(Pictures paired with source code)

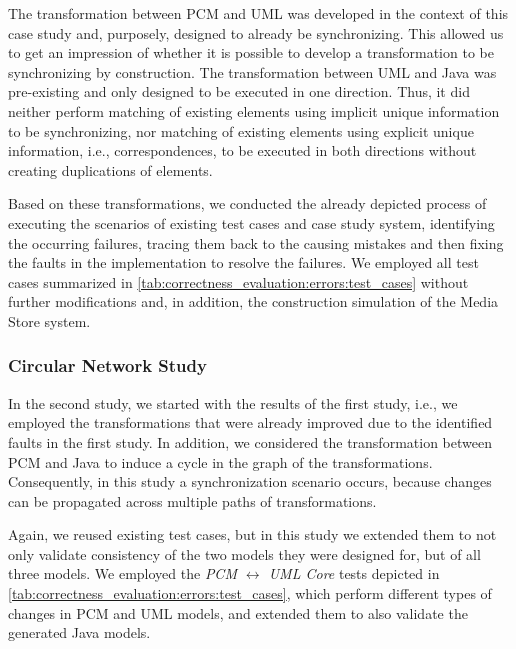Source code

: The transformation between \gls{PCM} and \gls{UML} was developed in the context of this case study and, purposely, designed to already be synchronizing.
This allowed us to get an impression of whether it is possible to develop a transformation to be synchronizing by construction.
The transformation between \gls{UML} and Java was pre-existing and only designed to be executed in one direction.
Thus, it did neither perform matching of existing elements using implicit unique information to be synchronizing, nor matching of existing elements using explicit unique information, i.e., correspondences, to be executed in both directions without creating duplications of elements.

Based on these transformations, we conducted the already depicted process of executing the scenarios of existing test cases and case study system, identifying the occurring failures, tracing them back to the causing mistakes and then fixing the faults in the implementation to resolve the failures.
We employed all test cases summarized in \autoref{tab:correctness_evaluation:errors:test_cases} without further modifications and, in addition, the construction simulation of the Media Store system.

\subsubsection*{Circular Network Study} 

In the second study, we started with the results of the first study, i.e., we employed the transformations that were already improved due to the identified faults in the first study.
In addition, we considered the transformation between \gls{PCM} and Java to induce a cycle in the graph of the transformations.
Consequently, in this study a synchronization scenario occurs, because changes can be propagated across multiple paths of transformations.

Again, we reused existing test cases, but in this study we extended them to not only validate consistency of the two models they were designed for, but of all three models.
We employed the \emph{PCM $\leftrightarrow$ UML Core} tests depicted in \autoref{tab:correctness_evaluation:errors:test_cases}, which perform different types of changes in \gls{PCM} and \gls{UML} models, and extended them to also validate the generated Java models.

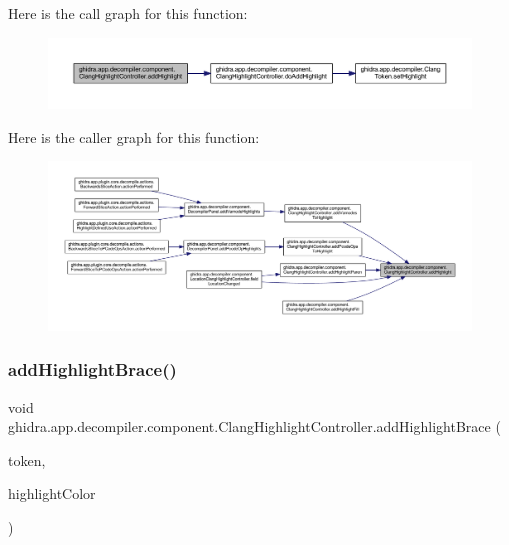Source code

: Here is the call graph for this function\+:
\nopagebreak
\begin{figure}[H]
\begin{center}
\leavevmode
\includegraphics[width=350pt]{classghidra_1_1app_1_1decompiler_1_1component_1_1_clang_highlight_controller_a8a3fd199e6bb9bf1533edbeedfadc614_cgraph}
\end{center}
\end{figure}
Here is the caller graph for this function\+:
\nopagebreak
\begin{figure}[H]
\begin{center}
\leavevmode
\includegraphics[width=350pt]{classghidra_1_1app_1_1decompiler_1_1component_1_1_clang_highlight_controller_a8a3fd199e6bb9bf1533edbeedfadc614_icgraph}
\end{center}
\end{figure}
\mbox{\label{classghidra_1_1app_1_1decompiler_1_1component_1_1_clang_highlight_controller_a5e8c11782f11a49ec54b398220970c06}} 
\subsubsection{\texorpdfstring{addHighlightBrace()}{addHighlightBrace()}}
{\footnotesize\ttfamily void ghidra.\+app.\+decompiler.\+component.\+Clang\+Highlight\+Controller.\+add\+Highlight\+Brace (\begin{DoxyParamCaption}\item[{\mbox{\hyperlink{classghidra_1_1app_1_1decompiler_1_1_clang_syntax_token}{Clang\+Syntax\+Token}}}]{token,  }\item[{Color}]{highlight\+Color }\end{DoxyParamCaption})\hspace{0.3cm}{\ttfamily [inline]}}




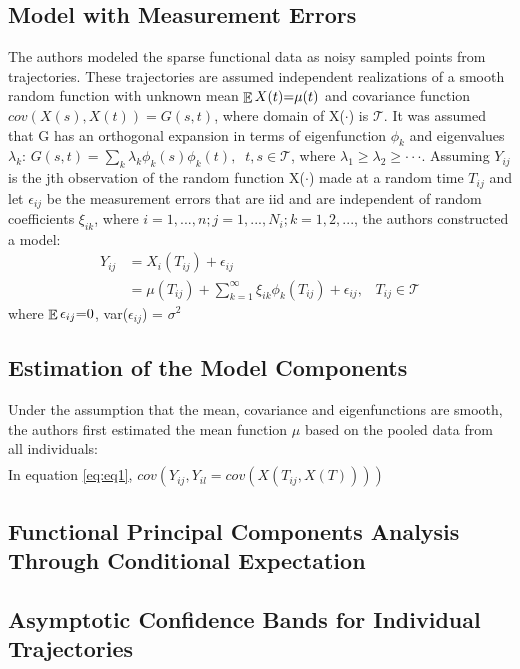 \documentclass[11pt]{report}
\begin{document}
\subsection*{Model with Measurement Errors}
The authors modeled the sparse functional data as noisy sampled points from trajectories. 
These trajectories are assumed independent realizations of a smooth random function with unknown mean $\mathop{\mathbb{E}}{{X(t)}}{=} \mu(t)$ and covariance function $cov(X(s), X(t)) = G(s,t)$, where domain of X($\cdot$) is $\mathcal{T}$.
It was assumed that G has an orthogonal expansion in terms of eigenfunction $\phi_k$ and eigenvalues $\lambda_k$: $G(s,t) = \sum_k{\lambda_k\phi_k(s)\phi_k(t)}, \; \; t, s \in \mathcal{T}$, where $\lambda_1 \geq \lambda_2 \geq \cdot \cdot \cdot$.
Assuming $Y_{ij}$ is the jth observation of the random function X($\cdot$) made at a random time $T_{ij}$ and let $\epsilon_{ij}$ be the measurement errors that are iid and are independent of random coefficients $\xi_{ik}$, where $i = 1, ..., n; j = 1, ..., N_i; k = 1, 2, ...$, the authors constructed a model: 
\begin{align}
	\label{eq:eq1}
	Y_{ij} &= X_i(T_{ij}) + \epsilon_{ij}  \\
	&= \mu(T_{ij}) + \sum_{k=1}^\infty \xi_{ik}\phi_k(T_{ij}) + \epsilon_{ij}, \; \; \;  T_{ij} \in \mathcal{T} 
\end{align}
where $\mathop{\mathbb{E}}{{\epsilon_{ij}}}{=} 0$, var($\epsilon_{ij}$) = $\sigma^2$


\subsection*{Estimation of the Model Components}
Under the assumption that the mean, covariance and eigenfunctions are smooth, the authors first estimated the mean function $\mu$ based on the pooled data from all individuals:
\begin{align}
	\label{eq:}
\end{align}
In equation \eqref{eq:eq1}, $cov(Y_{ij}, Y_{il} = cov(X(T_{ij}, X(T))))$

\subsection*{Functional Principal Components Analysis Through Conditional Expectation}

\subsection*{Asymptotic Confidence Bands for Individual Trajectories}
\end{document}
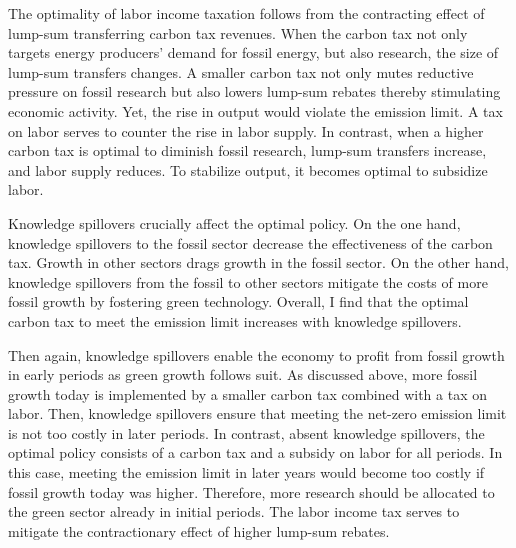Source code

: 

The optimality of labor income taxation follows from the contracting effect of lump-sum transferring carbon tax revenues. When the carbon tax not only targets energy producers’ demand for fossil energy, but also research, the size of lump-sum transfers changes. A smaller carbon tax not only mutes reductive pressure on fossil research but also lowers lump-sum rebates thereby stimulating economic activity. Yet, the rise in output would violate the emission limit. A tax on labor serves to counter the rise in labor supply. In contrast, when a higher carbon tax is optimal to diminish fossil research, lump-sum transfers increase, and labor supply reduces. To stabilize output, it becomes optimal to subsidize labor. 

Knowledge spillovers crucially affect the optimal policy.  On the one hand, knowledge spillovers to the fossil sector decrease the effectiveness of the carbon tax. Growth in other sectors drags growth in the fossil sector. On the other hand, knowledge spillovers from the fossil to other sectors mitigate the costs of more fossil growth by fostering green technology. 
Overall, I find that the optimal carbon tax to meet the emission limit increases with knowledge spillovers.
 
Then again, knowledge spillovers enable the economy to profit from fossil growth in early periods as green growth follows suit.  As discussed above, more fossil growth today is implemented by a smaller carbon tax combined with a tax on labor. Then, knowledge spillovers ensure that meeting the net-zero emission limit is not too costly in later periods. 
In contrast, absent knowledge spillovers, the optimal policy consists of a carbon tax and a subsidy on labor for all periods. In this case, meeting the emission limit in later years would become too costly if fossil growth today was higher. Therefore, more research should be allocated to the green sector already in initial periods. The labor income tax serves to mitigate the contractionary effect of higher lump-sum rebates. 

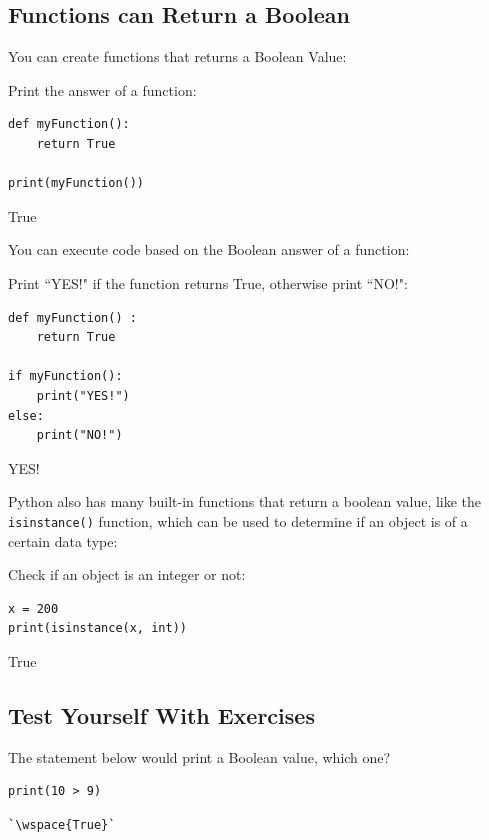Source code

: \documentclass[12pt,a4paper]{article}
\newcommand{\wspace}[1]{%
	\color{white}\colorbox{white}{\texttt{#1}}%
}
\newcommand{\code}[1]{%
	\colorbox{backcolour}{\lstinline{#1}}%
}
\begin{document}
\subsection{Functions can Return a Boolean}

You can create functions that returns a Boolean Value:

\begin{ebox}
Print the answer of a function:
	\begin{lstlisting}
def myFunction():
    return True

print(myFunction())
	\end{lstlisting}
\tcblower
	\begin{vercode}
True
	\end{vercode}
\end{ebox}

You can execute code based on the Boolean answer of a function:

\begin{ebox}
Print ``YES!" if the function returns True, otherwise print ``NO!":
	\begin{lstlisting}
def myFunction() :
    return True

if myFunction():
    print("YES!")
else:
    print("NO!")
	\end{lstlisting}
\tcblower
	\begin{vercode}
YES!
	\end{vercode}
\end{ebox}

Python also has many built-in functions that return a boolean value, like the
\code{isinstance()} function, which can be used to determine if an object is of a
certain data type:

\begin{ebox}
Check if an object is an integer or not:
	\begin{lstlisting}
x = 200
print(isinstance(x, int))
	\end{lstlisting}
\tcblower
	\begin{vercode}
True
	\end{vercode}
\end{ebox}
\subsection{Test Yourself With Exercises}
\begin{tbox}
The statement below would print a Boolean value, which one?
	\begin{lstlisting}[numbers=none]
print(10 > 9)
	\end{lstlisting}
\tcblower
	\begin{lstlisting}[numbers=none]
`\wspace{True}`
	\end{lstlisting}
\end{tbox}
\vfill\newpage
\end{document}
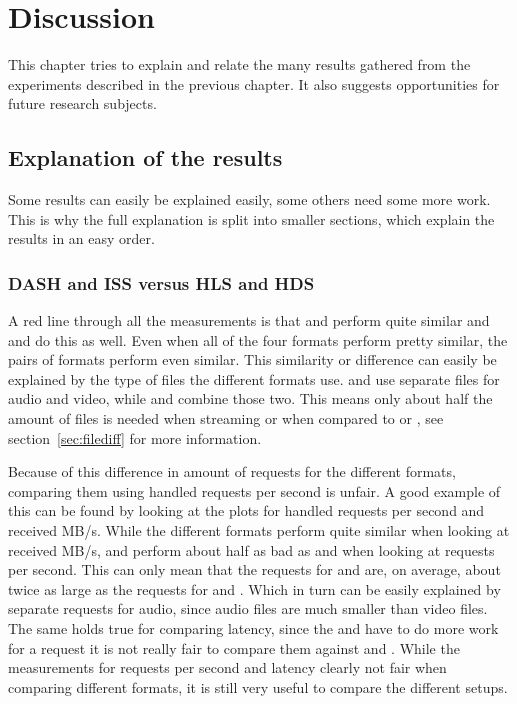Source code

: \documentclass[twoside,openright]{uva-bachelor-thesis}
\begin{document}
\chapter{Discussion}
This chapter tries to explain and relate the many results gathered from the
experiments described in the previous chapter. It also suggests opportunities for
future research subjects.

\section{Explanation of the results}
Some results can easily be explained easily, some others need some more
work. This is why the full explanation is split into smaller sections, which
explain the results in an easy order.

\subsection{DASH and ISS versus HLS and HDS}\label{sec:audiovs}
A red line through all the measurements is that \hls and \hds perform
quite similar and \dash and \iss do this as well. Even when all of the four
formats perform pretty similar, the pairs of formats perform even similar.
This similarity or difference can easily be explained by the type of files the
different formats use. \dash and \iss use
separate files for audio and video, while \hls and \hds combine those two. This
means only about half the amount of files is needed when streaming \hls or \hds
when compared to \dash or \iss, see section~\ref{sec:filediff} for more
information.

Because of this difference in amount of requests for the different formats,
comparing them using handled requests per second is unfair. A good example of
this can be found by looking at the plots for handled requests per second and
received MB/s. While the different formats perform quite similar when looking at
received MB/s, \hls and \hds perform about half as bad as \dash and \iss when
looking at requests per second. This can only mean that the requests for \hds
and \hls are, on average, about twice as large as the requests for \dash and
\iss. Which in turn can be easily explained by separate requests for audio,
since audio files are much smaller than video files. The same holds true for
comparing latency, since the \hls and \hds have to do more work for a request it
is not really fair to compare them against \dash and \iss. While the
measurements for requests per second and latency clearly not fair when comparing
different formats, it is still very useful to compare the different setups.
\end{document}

_What is required_
Copy every line exactly, from the opening line of the entries down to the line holding "in one direction.", and keep the pictures out.

_Expected answer_
Source code

: The transformation between \gls{PCM} and \gls{UML} was developed in the context of this case study and, purposely, designed to already be synchronizing.
This allowed us to get an impression of whether it is possible to develop a transformation to be synchronizing by construction.
The transformation between \gls{UML} and Java was pre-existing and only designed to be executed in one direction.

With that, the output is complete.